Problem to work on => Each line below that contains the word "following" is to be counted; give only the final number.

[Dataset items]

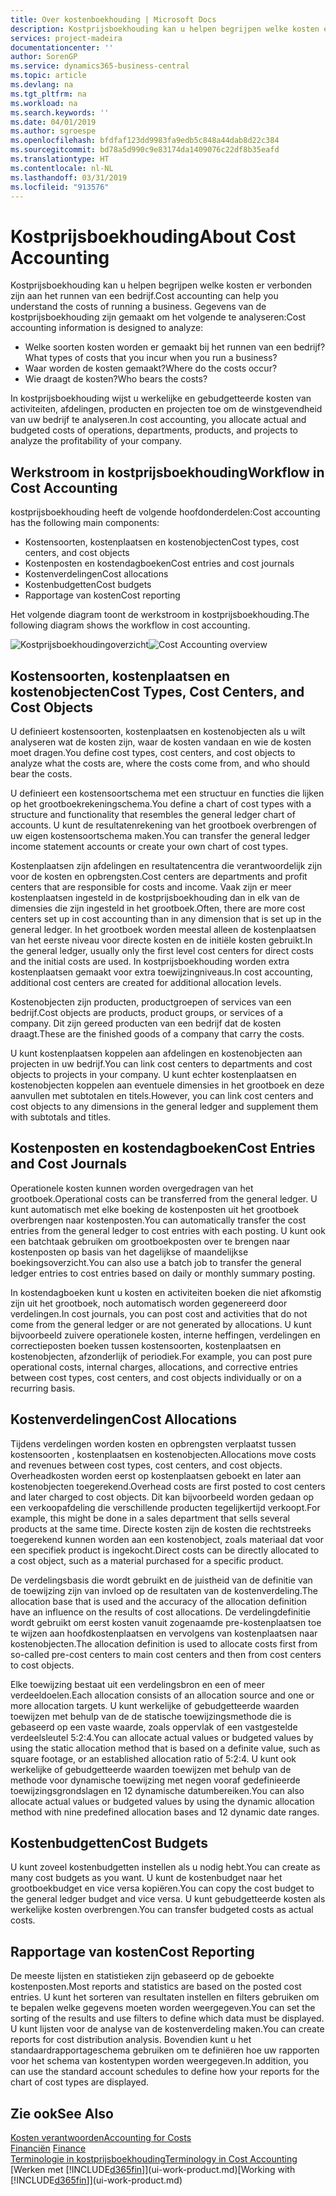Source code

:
 ```yaml
---
title: Over kostenboekhouding | Microsoft Docs
description: Kostprijsboekhouding kan u helpen begrijpen welke kosten er verbonden zijn aan het runnen van een bedrijf.
services: project-madeira
documentationcenter: ''
author: SorenGP
ms.service: dynamics365-business-central
ms.topic: article
ms.devlang: na
ms.tgt_pltfrm: na
ms.workload: na
ms.search.keywords: ''
ms.date: 04/01/2019
ms.author: sgroespe
ms.openlocfilehash: bfdfaf123dd9983fa9edb5c848a44dab8d22c384
ms.sourcegitcommit: bd78a5d990c9e83174da1409076c22df8b35eafd
ms.translationtype: HT
ms.contentlocale: nl-NL
ms.lasthandoff: 03/31/2019
ms.locfileid: "913576"
---
```

# <a name="about-cost-accounting"></a><span data-ttu-id="033c8-103">Kostprijsboekhouding</span><span class="sxs-lookup"><span data-stu-id="033c8-103">About Cost Accounting</span></span>
<span data-ttu-id="033c8-104">Kostprijsboekhouding kan u helpen begrijpen welke kosten er verbonden zijn aan het runnen van een bedrijf.</span><span class="sxs-lookup"><span data-stu-id="033c8-104">Cost accounting can help you understand the costs of running a business.</span></span> <span data-ttu-id="033c8-105">Gegevens van de kostprijsboekhouding zijn gemaakt om het volgende te analyseren:</span><span class="sxs-lookup"><span data-stu-id="033c8-105">Cost accounting information is designed to analyze:</span></span>  

-   <span data-ttu-id="033c8-106">Welke soorten kosten worden er gemaakt bij het runnen van een bedrijf?</span><span class="sxs-lookup"><span data-stu-id="033c8-106">What types of costs that you incur when you run a business?</span></span>  
-   <span data-ttu-id="033c8-107">Waar worden de kosten gemaakt?</span><span class="sxs-lookup"><span data-stu-id="033c8-107">Where do the costs occur?</span></span>  
-   <span data-ttu-id="033c8-108">Wie draagt de kosten?</span><span class="sxs-lookup"><span data-stu-id="033c8-108">Who bears the costs?</span></span>  

<span data-ttu-id="033c8-109">In kostprijsboekhouding wijst u werkelijke en gebudgetteerde kosten van activiteiten, afdelingen, producten en projecten toe om de winstgevendheid van uw bedrijf te analyseren.</span><span class="sxs-lookup"><span data-stu-id="033c8-109">In cost accounting, you allocate actual and budgeted costs of operations, departments, products, and projects to analyze the profitability of your company.</span></span>  

## <a name="workflow-in-cost-accounting"></a><span data-ttu-id="033c8-110">Werkstroom in kostprijsboekhouding</span><span class="sxs-lookup"><span data-stu-id="033c8-110">Workflow in Cost Accounting</span></span>  
<span data-ttu-id="033c8-111">kostprijsboekhouding heeft de volgende hoofdonderdelen:</span><span class="sxs-lookup"><span data-stu-id="033c8-111">Cost accounting has the following main components:</span></span>  

-   <span data-ttu-id="033c8-112">Kostensoorten, kostenplaatsen en kostenobjecten</span><span class="sxs-lookup"><span data-stu-id="033c8-112">Cost types, cost centers, and cost objects</span></span>  
-   <span data-ttu-id="033c8-113">Kostenposten en kostendagboeken</span><span class="sxs-lookup"><span data-stu-id="033c8-113">Cost entries and cost journals</span></span>  
-   <span data-ttu-id="033c8-114">Kostenverdelingen</span><span class="sxs-lookup"><span data-stu-id="033c8-114">Cost allocations</span></span>  
-   <span data-ttu-id="033c8-115">Kostenbudgetten</span><span class="sxs-lookup"><span data-stu-id="033c8-115">Cost budgets</span></span>
-   <span data-ttu-id="033c8-116">Rapportage van kosten</span><span class="sxs-lookup"><span data-stu-id="033c8-116">Cost reporting</span></span>  

<span data-ttu-id="033c8-117">Het volgende diagram toont de werkstroom in kostprijsboekhouding.</span><span class="sxs-lookup"><span data-stu-id="033c8-117">The following diagram shows the workflow in cost accounting.</span></span>  

<span data-ttu-id="033c8-118">![Kostprijsboekhoudingoverzicht](media/costaccountingoverview.png "CostAccountingOverview")</span><span class="sxs-lookup"><span data-stu-id="033c8-118">![Cost Accounting overview](media/costaccountingoverview.png "CostAccountingOverview")</span></span>  

## <a name="cost-types-cost-centers-and-cost-objects"></a><span data-ttu-id="033c8-119">Kostensoorten, kostenplaatsen en kostenobjecten</span><span class="sxs-lookup"><span data-stu-id="033c8-119">Cost Types, Cost Centers, and Cost Objects</span></span>  
<span data-ttu-id="033c8-120">U definieert kostensoorten, kostenplaatsen en kostenobjecten als u wilt analyseren wat de kosten zijn, waar de kosten vandaan en wie de kosten moet dragen.</span><span class="sxs-lookup"><span data-stu-id="033c8-120">You define cost types, cost centers, and cost objects to analyze what the costs are, where the costs come from, and who should bear the costs.</span></span>  

<span data-ttu-id="033c8-121">U definieert een kostensoortschema met een structuur en functies die lijken op het grootboekrekeningschema.</span><span class="sxs-lookup"><span data-stu-id="033c8-121">You define a chart of cost types with a structure and functionality that resembles the general ledger chart of accounts.</span></span> <span data-ttu-id="033c8-122">U kunt de resultatenrekening van het grootboek overbrengen of uw eigen kostensoortschema maken.</span><span class="sxs-lookup"><span data-stu-id="033c8-122">You can transfer the general ledger income statement accounts or create your own chart of cost types.</span></span>  

<span data-ttu-id="033c8-123">Kostenplaatsen zijn afdelingen en resultatencentra die verantwoordelijk zijn voor de kosten en opbrengsten.</span><span class="sxs-lookup"><span data-stu-id="033c8-123">Cost centers are departments and profit centers that are responsible for costs and income.</span></span> <span data-ttu-id="033c8-124">Vaak zijn er meer kostenplaatsen ingesteld in de kostprijsboekhouding dan in elk van de dimensies die zijn ingesteld in het grootboek.</span><span class="sxs-lookup"><span data-stu-id="033c8-124">Often, there are more cost centers set up in cost accounting than in any dimension that is set up in the general ledger.</span></span> <span data-ttu-id="033c8-125">In het grootboek worden meestal alleen de kostenplaatsen van het eerste niveau voor directe kosten en de initiële kosten gebruikt.</span><span class="sxs-lookup"><span data-stu-id="033c8-125">In the general ledger, usually only the first level cost centers for direct costs and the initial costs are used.</span></span> <span data-ttu-id="033c8-126">In kostprijsboekhouding worden extra kostenplaatsen gemaakt voor extra toewijzingniveaus.</span><span class="sxs-lookup"><span data-stu-id="033c8-126">In cost accounting, additional cost centers are created for additional allocation levels.</span></span>  

<span data-ttu-id="033c8-127">Kostenobjecten zijn producten, productgroepen of services van een bedrijf.</span><span class="sxs-lookup"><span data-stu-id="033c8-127">Cost objects are products, product groups, or services of a company.</span></span> <span data-ttu-id="033c8-128">Dit zijn gereed producten van een bedrijf dat de kosten draagt.</span><span class="sxs-lookup"><span data-stu-id="033c8-128">These are the finished goods of a company that carry the costs.</span></span>  

<span data-ttu-id="033c8-129">U kunt kostenplaatsen koppelen aan afdelingen en kostenobjecten aan projecten in uw bedrijf.</span><span class="sxs-lookup"><span data-stu-id="033c8-129">You can link cost centers to departments and cost objects to projects in your company.</span></span> <span data-ttu-id="033c8-130">U kunt echter kostenplaatsen en kostenobjecten koppelen aan eventuele dimensies in het grootboek en deze aanvullen met subtotalen en titels.</span><span class="sxs-lookup"><span data-stu-id="033c8-130">However, you can link cost centers and cost objects to any dimensions in the general ledger and supplement them with subtotals and titles.</span></span>  

## <a name="cost-entries-and-cost-journals"></a><span data-ttu-id="033c8-131">Kostenposten en kostendagboeken</span><span class="sxs-lookup"><span data-stu-id="033c8-131">Cost Entries and Cost Journals</span></span>  
<span data-ttu-id="033c8-132">Operationele kosten kunnen worden overgedragen van het grootboek.</span><span class="sxs-lookup"><span data-stu-id="033c8-132">Operational costs can be transferred from the general ledger.</span></span> <span data-ttu-id="033c8-133">U kunt automatisch met elke boeking de kostenposten uit het grootboek overbrengen naar kostenposten.</span><span class="sxs-lookup"><span data-stu-id="033c8-133">You can automatically transfer the cost entries from the general ledger to cost entries with each posting.</span></span> <span data-ttu-id="033c8-134">U kunt ook een batchtaak gebruiken om grootboekposten over te brengen naar kostenposten op basis van het dagelijkse of maandelijkse boekingsoverzicht.</span><span class="sxs-lookup"><span data-stu-id="033c8-134">You can also use a batch job to transfer the general ledger entries to cost entries based on daily or monthly summary posting.</span></span>  

<span data-ttu-id="033c8-135">In kostendagboeken kunt u kosten en activiteiten boeken die niet afkomstig zijn uit het grootboek, noch automatisch worden gegenereerd door verdelingen.</span><span class="sxs-lookup"><span data-stu-id="033c8-135">In cost journals, you can post cost and activities that do not come from the general ledger or are not generated by allocations.</span></span> <span data-ttu-id="033c8-136">U kunt bijvoorbeeld zuivere operationele kosten, interne heffingen, verdelingen en correctieposten boeken tussen kostensoorten, kostenplaatsen en kostenobjecten, afzonderlijk of periodiek.</span><span class="sxs-lookup"><span data-stu-id="033c8-136">For example, you can post pure operational costs, internal charges, allocations, and corrective entries between cost types, cost centers, and cost objects individually or on a recurring basis.</span></span>  

## <a name="cost-allocations"></a><span data-ttu-id="033c8-137">Kostenverdelingen</span><span class="sxs-lookup"><span data-stu-id="033c8-137">Cost Allocations</span></span>  
<span data-ttu-id="033c8-138">Tijdens verdelingen worden kosten en opbrengsten verplaatst tussen kostensoorten , kostenplaatsen en kostenobjecten.</span><span class="sxs-lookup"><span data-stu-id="033c8-138">Allocations move costs and revenues between cost types, cost centers, and cost objects.</span></span> <span data-ttu-id="033c8-139">Overheadkosten worden eerst op kostenplaatsen geboekt en later aan kostenobjecten toegerekend.</span><span class="sxs-lookup"><span data-stu-id="033c8-139">Overhead costs are first posted to cost centers and later charged to cost objects.</span></span> <span data-ttu-id="033c8-140">Dit kan bijvoorbeeld worden gedaan op een verkoopafdeling die verschillende producten tegelijkertijd verkoopt.</span><span class="sxs-lookup"><span data-stu-id="033c8-140">For example, this might be done in a sales department that sells several products at the same time.</span></span> <span data-ttu-id="033c8-141">Directe kosten zijn de kosten die rechtstreeks toegerekend kunnen worden aan een kostenobject, zoals materiaal dat voor een specifiek product is ingekocht.</span><span class="sxs-lookup"><span data-stu-id="033c8-141">Direct costs can be directly allocated to a cost object, such as a material purchased for a specific product.</span></span>  

<span data-ttu-id="033c8-142">De verdelingsbasis die wordt gebruikt en de juistheid van de definitie van de toewijzing zijn van invloed op de resultaten van de kostenverdeling.</span><span class="sxs-lookup"><span data-stu-id="033c8-142">The allocation base that is used and the accuracy of the allocation definition have an influence on the results of cost allocations.</span></span> <span data-ttu-id="033c8-143">De verdelingdefinitie wordt gebruikt om eerst kosten vanuit zogenaamde pre-kostenplaatsen toe te wijzen aan hoofdkostenplaatsen en vervolgens van kostenplaatsen naar kostenobjecten.</span><span class="sxs-lookup"><span data-stu-id="033c8-143">The allocation definition is used to allocate costs first from so-called pre-cost centers to main cost centers and then from cost centers to cost objects.</span></span>  

<span data-ttu-id="033c8-144">Elke toewijzing bestaat uit een verdelingsbron en een of meer verdeeldoelen.</span><span class="sxs-lookup"><span data-stu-id="033c8-144">Each allocation consists of an allocation source and one or more allocation targets.</span></span> <span data-ttu-id="033c8-145">U kunt werkelijke of gebudgetteerde waarden toewijzen met behulp van de de statische toewijzingsmethode die is gebaseerd op een vaste waarde, zoals oppervlak of een vastgestelde verdeelsleutel 5:2:4.</span><span class="sxs-lookup"><span data-stu-id="033c8-145">You can allocate actual values or budgeted values by using the static allocation method that is based on a definite value, such as square footage, or an established allocation ratio of 5:2:4.</span></span> <span data-ttu-id="033c8-146">U kunt ook werkelijke of gebudgetteerde waarden toewijzen met behulp van de methode voor dynamische toewijzing met negen vooraf gedefinieerde toewijzingsgrondslagen en 12 dynamische datumbereiken.</span><span class="sxs-lookup"><span data-stu-id="033c8-146">You can also allocate actual values or budgeted values by using the dynamic allocation method with nine predefined allocation bases and 12 dynamic date ranges.</span></span>  

## <a name="cost-budgets"></a><span data-ttu-id="033c8-147">Kostenbudgetten</span><span class="sxs-lookup"><span data-stu-id="033c8-147">Cost Budgets</span></span>  
<span data-ttu-id="033c8-148">U kunt zoveel kostenbudgetten instellen als u nodig hebt.</span><span class="sxs-lookup"><span data-stu-id="033c8-148">You can create as many cost budgets as you want.</span></span> <span data-ttu-id="033c8-149">U kunt de kostenbudget naar het grootboekbudget en vice versa kopiëren.</span><span class="sxs-lookup"><span data-stu-id="033c8-149">You can copy the cost budget to the general ledger budget and vice versa.</span></span> <span data-ttu-id="033c8-150">U kunt gebudgetteerde kosten als werkelijke kosten overbrengen.</span><span class="sxs-lookup"><span data-stu-id="033c8-150">You can transfer budgeted costs as actual costs.</span></span>  

## <a name="cost-reporting"></a><span data-ttu-id="033c8-151">Rapportage van kosten</span><span class="sxs-lookup"><span data-stu-id="033c8-151">Cost Reporting</span></span>  
<span data-ttu-id="033c8-152">De meeste lijsten en statistieken zijn gebaseerd op de geboekte kostenposten.</span><span class="sxs-lookup"><span data-stu-id="033c8-152">Most reports and statistics are based on the posted cost entries.</span></span> <span data-ttu-id="033c8-153">U kunt het sorteren van resultaten instellen en filters gebruiken om te bepalen welke gegevens moeten worden weergegeven.</span><span class="sxs-lookup"><span data-stu-id="033c8-153">You can set the sorting of the results and use filters to define which data must be displayed.</span></span> <span data-ttu-id="033c8-154">U kunt lijsten voor de analyse van de kostenverdeling maken.</span><span class="sxs-lookup"><span data-stu-id="033c8-154">You can create reports for cost distribution analysis.</span></span> <span data-ttu-id="033c8-155">Bovendien kunt u het standaardrapportageschema gebruiken om te definiëren hoe uw rapporten voor het schema van kostentypen worden weergegeven.</span><span class="sxs-lookup"><span data-stu-id="033c8-155">In addition, you can use the standard account schedules to define how your reports for the chart of cost types are displayed.</span></span>  

## <a name="see-also"></a><span data-ttu-id="033c8-156">Zie ook</span><span class="sxs-lookup"><span data-stu-id="033c8-156">See Also</span></span>  
 [<span data-ttu-id="033c8-157">Kosten verantwoorden</span><span class="sxs-lookup"><span data-stu-id="033c8-157">Accounting for Costs</span></span>](finance-manage-cost-accounting.md)  
 <span data-ttu-id="033c8-158">[Financiën](finance.md) </span><span class="sxs-lookup"><span data-stu-id="033c8-158">[Finance](finance.md) </span></span>  
 [<span data-ttu-id="033c8-159">Terminologie in kostprijsboekhouding</span><span class="sxs-lookup"><span data-stu-id="033c8-159">Terminology in Cost Accounting</span></span>](finance-terminology-in-cost-accounting.md)  
 <span data-ttu-id="033c8-160">[Werken met [!INCLUDE[d365fin](includes/d365fin_md.md)]](ui-work-product.md)</span><span class="sxs-lookup"><span data-stu-id="033c8-160">[Working with [!INCLUDE[d365fin](includes/d365fin_md.md)]](ui-work-product.md)</span></span>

Answer to the problem => 2